### WHAT IS NEEDED
The answer should hold only the lines from the beginning of the material through the one with "- CLOUDINARY_NAME", reproduced exactly and without pictures.

------------------------------------------------

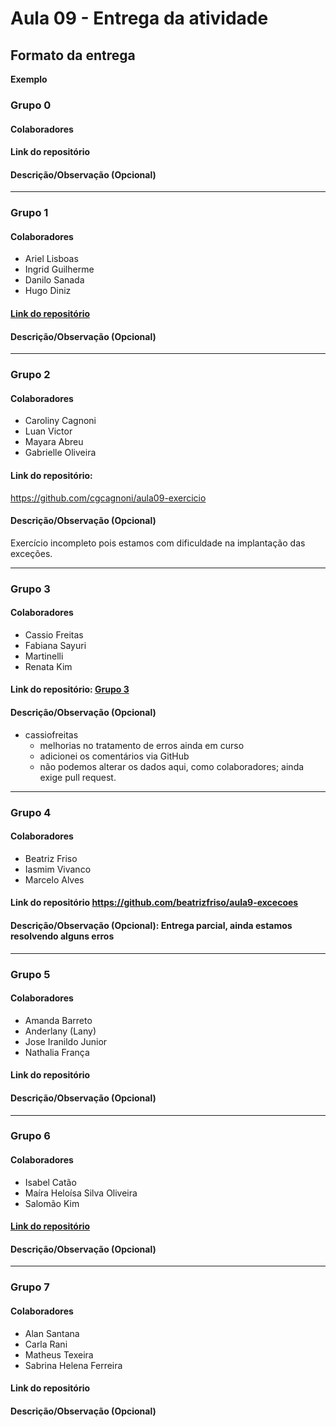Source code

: # Aula 09 - Entrega da atividade

## Formato da entrega

**Exemplo**

### Grupo 0

#### Colaboradores

#### Link do repositório

#### Descrição/Observação (Opcional)

----

### Grupo 1

#### Colaboradores

- Ariel Lisboas
- Ingrid Guilherme
- Danilo Sanada
- Hugo Diniz

#### [Link do repositório](https://github.com/Caroline-githubb/Aula09)

#### Descrição/Observação (Opcional)

----

### Grupo 2

#### Colaboradores

- Caroliny Cagnoni
- Luan Victor
- Mayara Abreu
- Gabrielle Oliveira

#### Link do repositório: 
https://github.com/cgcagnoni/aula09-exercicio

#### Descrição/Observação (Opcional)
Exercício incompleto pois estamos com dificuldade na implantação das exceções.

----

### Grupo 3

#### Colaboradores

- Cassio Freitas
- Fabiana Sayuri
- Martinelli
- Renata Kim

#### Link do repositório: [ Grupo 3 ](https://github.com/cassiofreitas/aula09_tratamento_de_excecoes)

#### Descrição/Observação (Opcional)
 - cassiofreitas
   - melhorias no tratamento de erros ainda em curso
   - adicionei os comentários via GitHub
   - não podemos alterar os dados aqui, como colaboradores; ainda exige pull request.

----

### Grupo 4

#### Colaboradores

- Beatriz Friso
- Iasmim Vivanco
- Marcelo Alves

#### Link do repositório https://github.com/beatrizfriso/aula9-excecoes

#### Descrição/Observação (Opcional): Entrega parcial, ainda estamos resolvendo alguns erros 

----

### Grupo 5

#### Colaboradores

- Amanda Barreto
- Anderlany (Lany) 
- Jose Iranildo Junior
- Nathalia França

#### Link do repositório

#### Descrição/Observação (Opcional)

----

### Grupo 6

#### Colaboradores

- Isabel Catão
- Maíra Heloísa Silva Oliveira
- Salomão Kim

#### [Link do repositório](https://github.com/isabelalvescatao/aula09-Tratamento_de_erro)

#### Descrição/Observação (Opcional)

----

### Grupo 7

#### Colaboradores

- Alan Santana
- Carla Rani
- Matheus Texeira
- Sabrina Helena Ferreira

#### Link do repositório

#### Descrição/Observação (Opcional)
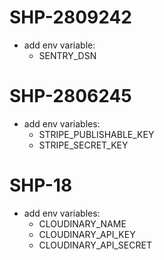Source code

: # SHP-2809242
- add env variable:
    - SENTRY_DSN
    
# SHP-2806245
- add env variables:
    - STRIPE_PUBLISHABLE_KEY
    - STRIPE_SECRET_KEY

# SHP-18
- add env variables:
    - CLOUDINARY_NAME
    - CLOUDINARY_API_KEY
    - CLOUDINARY_API_SECRET
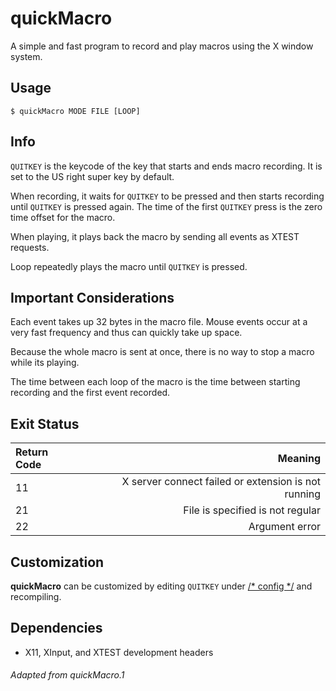 quickMacro
==========
A simple and fast program to record and play macros using the X window
system.

Usage
-----
`$ quickMacro MODE FILE [LOOP]`

Info
----
`QUITKEY` is the keycode of the key that starts and ends macro
recording. It is set to the US right super key by default.

When recording, it waits for `QUITKEY` to be pressed and then starts
recording until `QUITKEY` is pressed again. The time of the first
`QUITKEY` press is the zero time offset for the macro.

When playing, it plays back the macro by sending all events as XTEST
requests.

Loop repeatedly plays the macro until `QUITKEY` is pressed.

Important Considerations
------------------------
Each event takes up 32 bytes in the macro file. Mouse events occur at
a very fast frequency and thus can quickly take up space.

Because the whole macro is sent at once, there is no way to stop a
macro while its playing.

The time between each loop of the macro is the time between starting
recording and the first event recorded.

Exit Status
-----------
| Return Code |                                                Meaning |
| :---------- | -----------------------------------------------------: |
| 11          |    X server connect failed or extension is not running |
| 21          |                       File is specified is not regular |
| 22          |                                         Argument error |

Customization
-------------
**quickMacro** can be customized by editing `QUITKEY` under
<ins>/* config */</ins> and recompiling.

Dependencies
------------
- X11, XInput, and XTEST development headers

###### Adapted from quickMacro.1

------------------------------------------------

### ANSWER SPACE
Source code

: # Aula 09 - Entrega da atividade

## Formato da entrega

**Exemplo**

### Grupo 0

#### Colaboradores

#### Link do repositório

#### Descrição/Observação (Opcional)

----

### Grupo 1

#### Colaboradores

- Ariel Lisboas
- Ingrid Guilherme
- Danilo Sanada
- Hugo Diniz

#### [Link do repositório](https://github.com/Caroline-githubb/Aula09)

#### Descrição/Observação (Opcional)

----

### Grupo 2

#### Colaboradores

- Caroliny Cagnoni
- Luan Victor
- Mayara Abreu
- Gabrielle Oliveira

#### Link do repositório: 
https://github.com/cgcagnoni/aula09-exercicio

#### Descrição/Observação (Opcional)
Exercício incompleto pois estamos com dificuldade na implantação das exceções.

----

### Grupo 3

#### Colaboradores

- Cassio Freitas
- Fabiana Sayuri
- Martinelli
- Renata Kim

#### Link do repositório: [ Grupo 3 ](https://github.com/cassiofreitas/aula09_tratamento_de_excecoes)

#### Descrição/Observação (Opcional)
 - cassiofreitas
   - melhorias no tratamento de erros ainda em curso
   - adicionei os comentários via GitHub
   - não podemos alterar os dados aqui, como colaboradores; ainda exige pull request.

----

### Grupo 4

#### Colaboradores

- Beatriz Friso
- Iasmim Vivanco
- Marcelo Alves

#### Link do repositório https://github.com/beatrizfriso/aula9-excecoes

#### Descrição/Observação (Opcional): Entrega parcial, ainda estamos resolvendo alguns erros 

----

### Grupo 5

#### Colaboradores

- Amanda Barreto
- Anderlany (Lany) 
- Jose Iranildo Junior
- Nathalia França

#### Link do repositório

#### Descrição/Observação (Opcional)

----

### Grupo 6

#### Colaboradores

- Isabel Catão
- Maíra Heloísa Silva Oliveira
- Salomão Kim

#### [Link do repositório](https://github.com/isabelalvescatao/aula09-Tratamento_de_erro)

#### Descrição/Observação (Opcional)

----

### Grupo 7

#### Colaboradores

- Alan Santana
- Carla Rani
- Matheus Texeira
- Sabrina Helena Ferreira

#### Link do repositório

#### Descrição/Observação (Opcional)
Source code

: # SHP-2809242
- add env variable:
    - SENTRY_DSN
    
# SHP-2806245
- add env variables:
    - STRIPE_PUBLISHABLE_KEY
    - STRIPE_SECRET_KEY

# SHP-18
- add env variables:
    - CLOUDINARY_NAME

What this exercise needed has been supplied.